— The task —
Look through the lines below and extract any with the word "wejściowych".

— Source records —
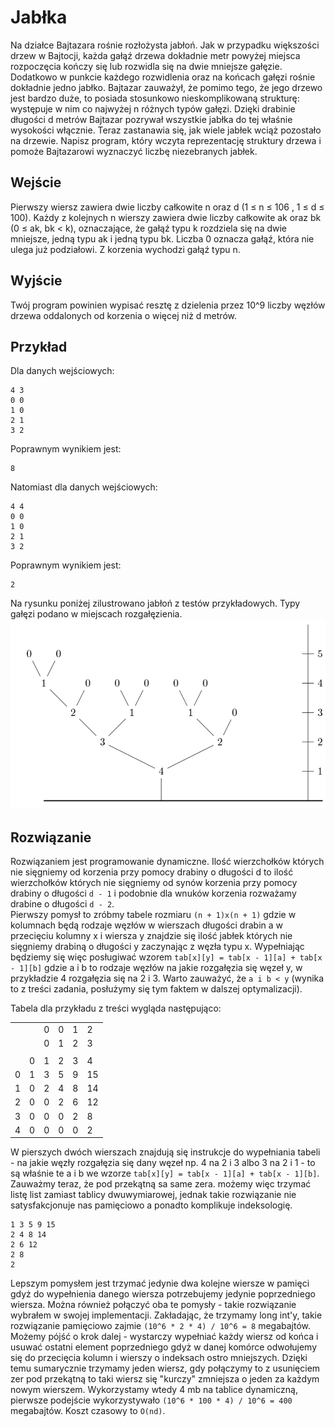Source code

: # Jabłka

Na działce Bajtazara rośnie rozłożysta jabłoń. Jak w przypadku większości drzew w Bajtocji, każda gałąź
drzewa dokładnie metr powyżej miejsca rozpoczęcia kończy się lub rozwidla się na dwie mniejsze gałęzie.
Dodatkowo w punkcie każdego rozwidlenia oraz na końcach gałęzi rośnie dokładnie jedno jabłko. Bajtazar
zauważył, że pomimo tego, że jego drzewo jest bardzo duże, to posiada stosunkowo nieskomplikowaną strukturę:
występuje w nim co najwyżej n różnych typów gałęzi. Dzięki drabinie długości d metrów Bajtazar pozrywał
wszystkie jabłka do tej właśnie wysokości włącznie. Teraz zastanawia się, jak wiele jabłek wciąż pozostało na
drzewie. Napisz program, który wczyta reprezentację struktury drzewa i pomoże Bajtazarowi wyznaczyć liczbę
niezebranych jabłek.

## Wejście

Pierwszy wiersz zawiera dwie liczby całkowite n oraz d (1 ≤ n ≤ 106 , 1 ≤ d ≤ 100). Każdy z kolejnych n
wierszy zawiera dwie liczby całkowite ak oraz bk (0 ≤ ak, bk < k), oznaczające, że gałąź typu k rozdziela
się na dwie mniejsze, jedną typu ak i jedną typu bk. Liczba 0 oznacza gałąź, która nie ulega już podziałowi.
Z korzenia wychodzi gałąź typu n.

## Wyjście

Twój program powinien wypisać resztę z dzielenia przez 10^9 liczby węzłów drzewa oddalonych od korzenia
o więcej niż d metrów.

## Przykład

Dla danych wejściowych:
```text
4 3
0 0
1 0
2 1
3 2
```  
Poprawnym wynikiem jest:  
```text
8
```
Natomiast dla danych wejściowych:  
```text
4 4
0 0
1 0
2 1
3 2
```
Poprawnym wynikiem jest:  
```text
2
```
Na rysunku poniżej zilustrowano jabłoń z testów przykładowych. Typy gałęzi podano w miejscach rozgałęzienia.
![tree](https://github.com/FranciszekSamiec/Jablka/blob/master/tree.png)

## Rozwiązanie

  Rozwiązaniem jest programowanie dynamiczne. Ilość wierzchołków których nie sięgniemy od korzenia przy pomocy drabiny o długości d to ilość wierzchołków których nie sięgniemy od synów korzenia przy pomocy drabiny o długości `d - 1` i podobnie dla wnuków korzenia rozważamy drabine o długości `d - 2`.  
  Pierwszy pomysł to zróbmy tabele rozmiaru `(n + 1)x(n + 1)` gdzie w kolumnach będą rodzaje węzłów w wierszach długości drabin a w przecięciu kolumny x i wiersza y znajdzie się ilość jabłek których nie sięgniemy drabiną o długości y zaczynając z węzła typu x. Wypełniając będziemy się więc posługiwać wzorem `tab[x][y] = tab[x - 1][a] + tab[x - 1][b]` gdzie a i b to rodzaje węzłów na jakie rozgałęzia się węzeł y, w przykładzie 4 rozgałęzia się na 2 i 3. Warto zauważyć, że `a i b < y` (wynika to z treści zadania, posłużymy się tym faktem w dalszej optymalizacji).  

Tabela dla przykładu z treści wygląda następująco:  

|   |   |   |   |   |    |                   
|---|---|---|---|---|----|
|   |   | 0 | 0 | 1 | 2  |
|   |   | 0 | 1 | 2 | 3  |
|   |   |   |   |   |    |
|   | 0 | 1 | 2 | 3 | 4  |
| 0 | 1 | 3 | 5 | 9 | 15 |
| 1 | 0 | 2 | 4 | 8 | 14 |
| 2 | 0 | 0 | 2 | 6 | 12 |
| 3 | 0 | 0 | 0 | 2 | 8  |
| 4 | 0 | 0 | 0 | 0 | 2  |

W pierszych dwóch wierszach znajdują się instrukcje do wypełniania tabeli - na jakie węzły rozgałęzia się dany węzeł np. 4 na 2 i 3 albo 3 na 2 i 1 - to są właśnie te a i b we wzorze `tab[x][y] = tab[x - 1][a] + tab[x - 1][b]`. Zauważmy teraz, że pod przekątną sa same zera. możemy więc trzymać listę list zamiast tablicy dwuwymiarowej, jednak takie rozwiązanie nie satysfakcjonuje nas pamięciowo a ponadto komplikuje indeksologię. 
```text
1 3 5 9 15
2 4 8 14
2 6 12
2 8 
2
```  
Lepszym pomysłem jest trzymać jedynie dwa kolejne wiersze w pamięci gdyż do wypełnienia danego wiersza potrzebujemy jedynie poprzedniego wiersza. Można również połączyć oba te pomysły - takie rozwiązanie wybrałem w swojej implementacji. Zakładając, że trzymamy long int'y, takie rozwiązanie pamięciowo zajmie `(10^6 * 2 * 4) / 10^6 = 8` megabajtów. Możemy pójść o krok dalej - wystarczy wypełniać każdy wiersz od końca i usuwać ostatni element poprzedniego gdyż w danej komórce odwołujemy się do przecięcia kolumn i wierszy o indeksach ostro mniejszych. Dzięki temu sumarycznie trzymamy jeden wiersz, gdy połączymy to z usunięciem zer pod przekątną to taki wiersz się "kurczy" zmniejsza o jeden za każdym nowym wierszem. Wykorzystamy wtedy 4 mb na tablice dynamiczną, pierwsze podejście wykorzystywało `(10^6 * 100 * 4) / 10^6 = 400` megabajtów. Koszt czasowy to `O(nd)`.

— Solved exercise —
Dla danych wejściowych:
Natomiast dla danych wejściowych:  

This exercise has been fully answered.